Ile kosztuje noc w namiocie u Lichoty i Wrońskiej?
Nasza ciekawość nie ma granic, więc odpowiadamy: tanio nie jest. Nocleg w luksusowym namiocie dla dwóch osób to wydatek rzędu ok. 500–700 zł, w zależności od standardu i terminu. Większe rodzinne namioty kosztują jeszcze więcej, a w sezonie wakacyjnym ceny szybują w górę. Chętnych jednak nie brakuje – Bieszczady w wersji „glam” to produkt, który się sprzedaje.
Rozstanie aktorskiej pary po 21 latach
Decyzja o rozstaniu Leszka Lichoty i Ilony Wrońskiej wpisuje się w trwającą „plagę rozwodów” w polskim show-biznesie. Po latach miłości i wspólnych wywiadów nagle pojawiła się chłodna informacja: to koniec. Jednak w przeciwieństwie do wielu innych gwiazdorskich par, Lichota i Wrońska postanowili nie rezygnować ze wspólnej pracy. W oświadczeniu podkreślili, że glamping nadal prowadzą razem.

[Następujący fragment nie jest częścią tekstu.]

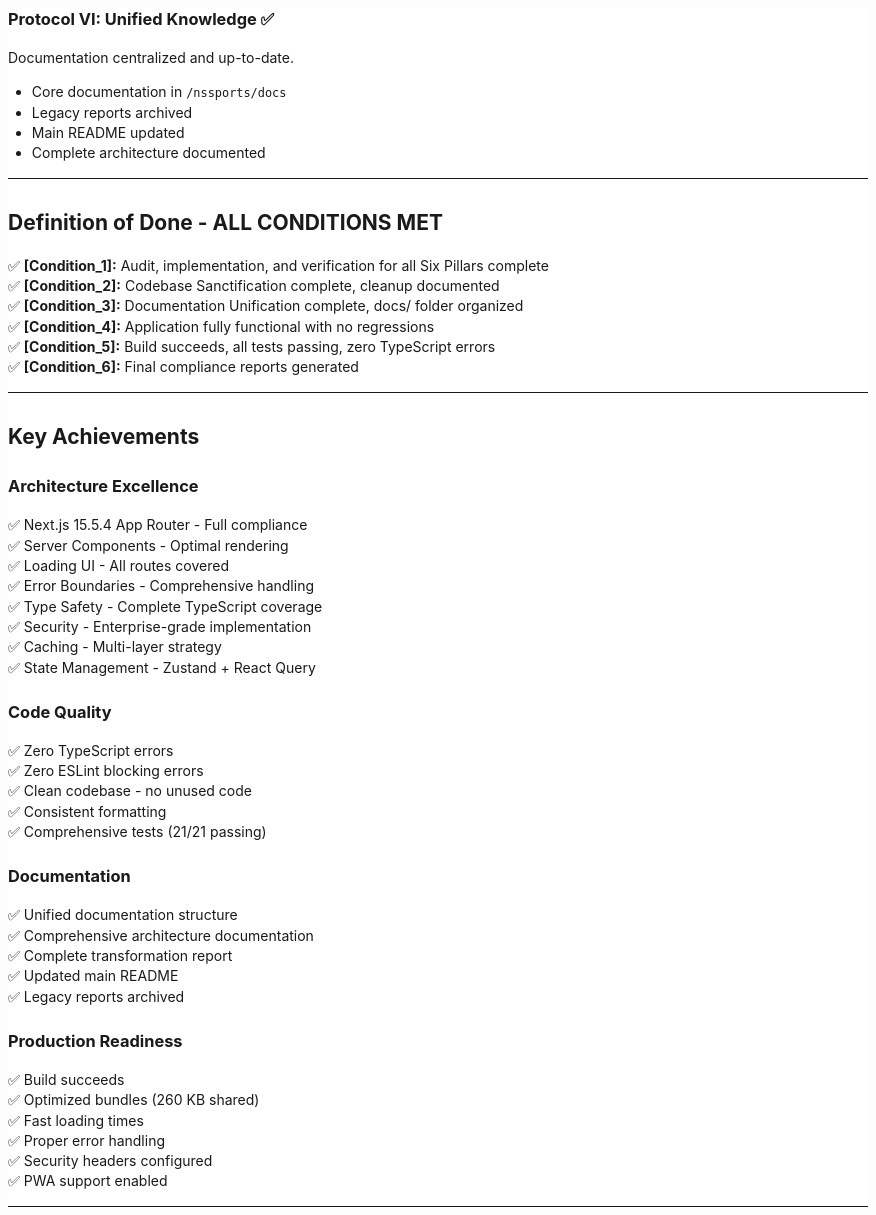 ### Protocol VI: Unified Knowledge ✅
Documentation centralized and up-to-date.
- Core documentation in `/nssports/docs`
- Legacy reports archived
- Main README updated
- Complete architecture documented

---

## Definition of Done - ALL CONDITIONS MET

✅ **[Condition_1]:** Audit, implementation, and verification for all Six Pillars complete  
✅ **[Condition_2]:** Codebase Sanctification complete, cleanup documented  
✅ **[Condition_3]:** Documentation Unification complete, docs/ folder organized  
✅ **[Condition_4]:** Application fully functional with no regressions  
✅ **[Condition_5]:** Build succeeds, all tests passing, zero TypeScript errors  
✅ **[Condition_6]:** Final compliance reports generated  

---

## Key Achievements

### Architecture Excellence
✅ Next.js 15.5.4 App Router - Full compliance  
✅ Server Components - Optimal rendering  
✅ Loading UI - All routes covered  
✅ Error Boundaries - Comprehensive handling  
✅ Type Safety - Complete TypeScript coverage  
✅ Security - Enterprise-grade implementation  
✅ Caching - Multi-layer strategy  
✅ State Management - Zustand + React Query  

### Code Quality
✅ Zero TypeScript errors  
✅ Zero ESLint blocking errors  
✅ Clean codebase - no unused code  
✅ Consistent formatting  
✅ Comprehensive tests (21/21 passing)  

### Documentation
✅ Unified documentation structure  
✅ Comprehensive architecture documentation  
✅ Complete transformation report  
✅ Updated main README  
✅ Legacy reports archived  

### Production Readiness
✅ Build succeeds  
✅ Optimized bundles (260 KB shared)  
✅ Fast loading times  
✅ Proper error handling  
✅ Security headers configured  
✅ PWA support enabled  

---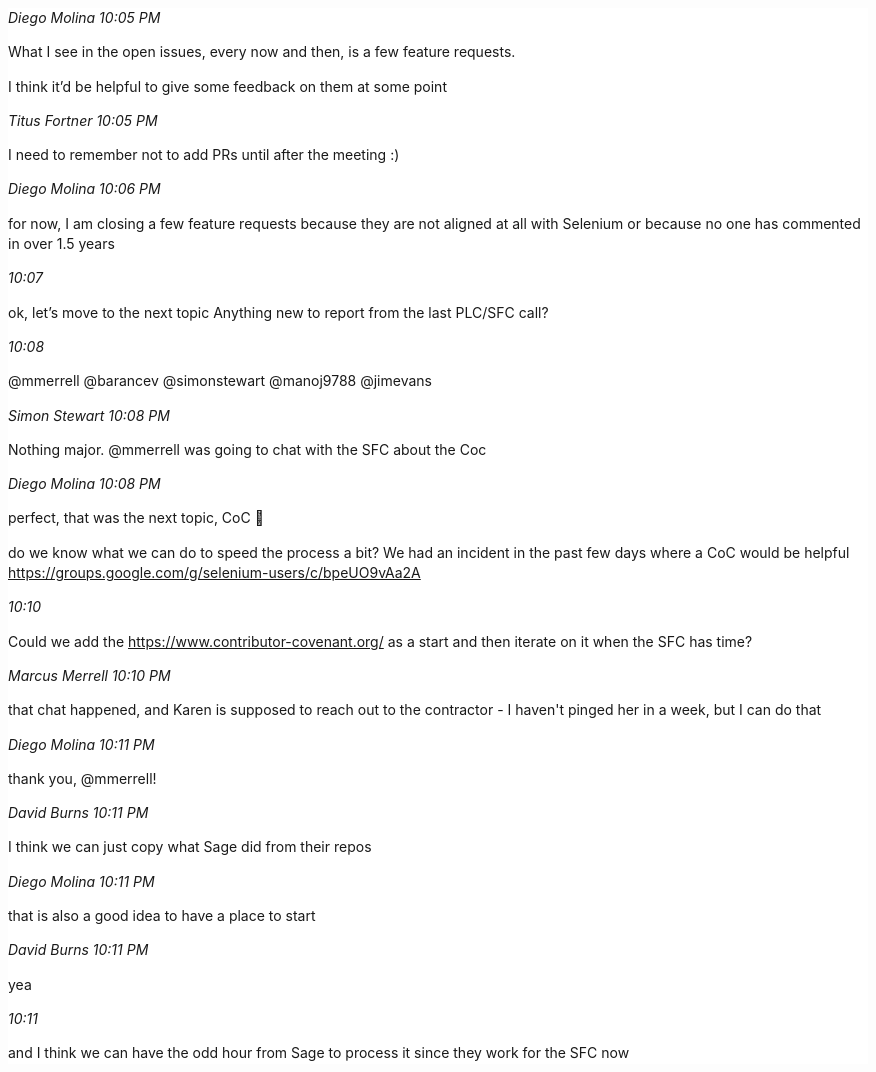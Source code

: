 _Diego Molina  10:05 PM_

What I see in the open issues, every now and then, is a few feature requests. 

I think it’d be helpful to give some feedback on them at some point

_Titus Fortner  10:05 PM_

I need to remember not to add PRs until after the meeting :)

_Diego Molina  10:06 PM_

for now, I am closing a few feature requests because they are not aligned at all with 
Selenium or because no one has commented in over 1.5 years

_10:07_

ok, let’s move to the next topic
Anything new to report from the last PLC/SFC call?

_10:08_

@mmerrell @barancev @simonstewart @manoj9788 @jimevans

_Simon Stewart  10:08 PM_

Nothing major. @mmerrell was going to chat with the SFC about the Coc

_Diego Molina  10:08 PM_

perfect, that was the next topic, CoC :slightly_smiling_face:

do we know what we can do to speed the process a bit? We had an incident in the past few 
days where a CoC would be helpful https://groups.google.com/g/selenium-users/c/bpeUO9vAa2A

_10:10_

Could we add the https://www.contributor-covenant.org/ as a start and then iterate on it when the SFC has time?

_Marcus Merrell  10:10 PM_

that chat happened, and Karen is supposed to reach out to the contractor - I haven't pinged her in a week, but I can do that

_Diego Molina  10:11 PM_

thank you, @mmerrell!

_David Burns  10:11 PM_

I think we can just copy what Sage did from their repos

_Diego Molina  10:11 PM_

that is also a good idea to have a place to start

_David Burns  10:11 PM_

yea

_10:11_

and I think we can have the odd hour from Sage to process it since they work for the SFC now
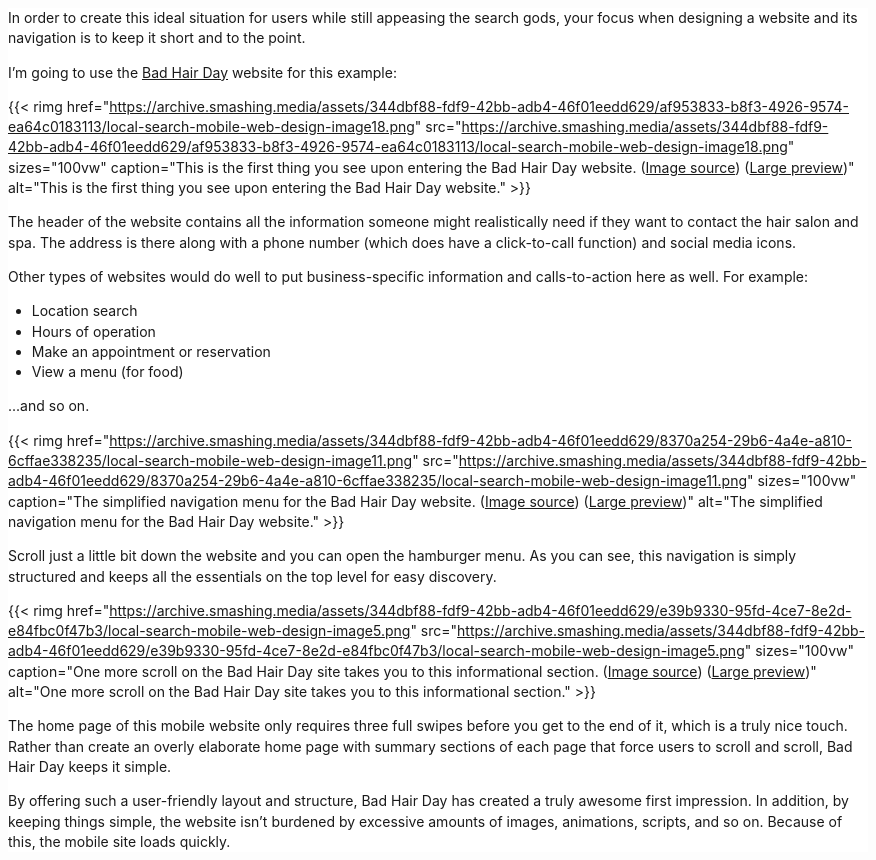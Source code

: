 In order to create this ideal situation for users while still appeasing the search gods, your focus when designing a website and its navigation is to keep it short and to the point. 

I’m going to use the [Bad Hair Day](https://www.badhairday.biz/) website for this example:

{{< rimg href="https://archive.smashing.media/assets/344dbf88-fdf9-42bb-adb4-46f01eedd629/af953833-b8f3-4926-9574-ea64c0183113/local-search-mobile-web-design-image18.png" src="https://archive.smashing.media/assets/344dbf88-fdf9-42bb-adb4-46f01eedd629/af953833-b8f3-4926-9574-ea64c0183113/local-search-mobile-web-design-image18.png" sizes="100vw" caption="This is the first thing you see upon entering the Bad Hair Day website. (<a href='https://www.badhairday.biz/'>Image source</a>) (<a href='https://archive.smashing.media/assets/344dbf88-fdf9-42bb-adb4-46f01eedd629/af953833-b8f3-4926-9574-ea64c0183113/local-search-mobile-web-design-image18.png'>Large preview</a>)" alt="This is the first thing you see upon entering the Bad Hair Day website." >}}

The header of the website contains all the information someone might realistically need if they want to contact the hair salon and spa. The address is there along with a phone number (which does have a click-to-call function) and social media icons. 

Other types of websites would do well to put business-specific information and calls-to-action here as well. For example: 

- Location search
- Hours of operation
- Make an appointment or reservation
- View a menu (for food)

...and so on.

{{< rimg href="https://archive.smashing.media/assets/344dbf88-fdf9-42bb-adb4-46f01eedd629/8370a254-29b6-4a4e-a810-6cffae338235/local-search-mobile-web-design-image11.png" src="https://archive.smashing.media/assets/344dbf88-fdf9-42bb-adb4-46f01eedd629/8370a254-29b6-4a4e-a810-6cffae338235/local-search-mobile-web-design-image11.png" sizes="100vw" caption="The simplified navigation menu for the Bad Hair Day website. (<a href='https://www.badhairday.biz/'>Image source</a>) (<a href='https://archive.smashing.media/assets/344dbf88-fdf9-42bb-adb4-46f01eedd629/8370a254-29b6-4a4e-a810-6cffae338235/local-search-mobile-web-design-image11.png'>Large preview</a>)" alt="The simplified navigation menu for the Bad Hair Day website." >}}

Scroll just a little bit down the website and you can open the hamburger menu. As you can see, this navigation is simply structured and keeps all the essentials on the top level for easy discovery. 

{{< rimg href="https://archive.smashing.media/assets/344dbf88-fdf9-42bb-adb4-46f01eedd629/e39b9330-95fd-4ce7-8e2d-e84fbc0f47b3/local-search-mobile-web-design-image5.png" src="https://archive.smashing.media/assets/344dbf88-fdf9-42bb-adb4-46f01eedd629/e39b9330-95fd-4ce7-8e2d-e84fbc0f47b3/local-search-mobile-web-design-image5.png" sizes="100vw" caption="One more scroll on the Bad Hair Day site takes you to this informational section. (<a href='https://www.badhairday.biz/'>Image source</a>) (<a href='https://archive.smashing.media/assets/344dbf88-fdf9-42bb-adb4-46f01eedd629/e39b9330-95fd-4ce7-8e2d-e84fbc0f47b3/local-search-mobile-web-design-image5.png'>Large preview</a>)" alt="One more scroll on the Bad Hair Day site takes you to this informational section." >}}

The home page of this mobile website only requires three full swipes before you get to the end of it, which is a truly nice touch. Rather than create an overly elaborate home page with summary sections of each page that force users to scroll and scroll, Bad Hair Day keeps it simple. 

By offering such a user-friendly layout and structure, Bad Hair Day has created a truly awesome first impression. In addition, by keeping things simple, the website isn’t burdened by excessive amounts of images, animations, scripts, and so on. Because of this, the mobile site loads quickly.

Można ironicznie stwierdzić, że w ich przypadku luksusowe namioty okazały się trwalsze niż uczucie. Wrońska i Lichota już nie pozują razem na romantycznych zdjęciach, ale wciąż podpisują faktury, rezerwacje i decyzje biznesowe. To sytuacja nietypowa, ale w świecie show-biznesu, gdzie rozwody często kończą się publicznymi awanturami i podziałem majątku, oni wybrali drogę współpracy.
Zobacz też: Wrońska i Lichota uczą swoje dzieci w domu. Aktor wylicza grzechy szkoły: “Ucina kreatywność”
Goście, którzy rezerwują noclegi, nie muszą się martwić – oferta wciąż jest aktualna. Hamaki, rzeka, ogniska i wieczory pod bieszczadzkim niebem pozostają takie same. Miłość się skończyła, ale interes trwa w najlepsze. Pytanie tylko: jak długo jeszcze aktorzy będą w stanie współpracować w jednym biznesie? Bo choć namioty stoją, to emocje wciąż buzują – i nic nie wskazuje, by media szybko odpuściły tę historię.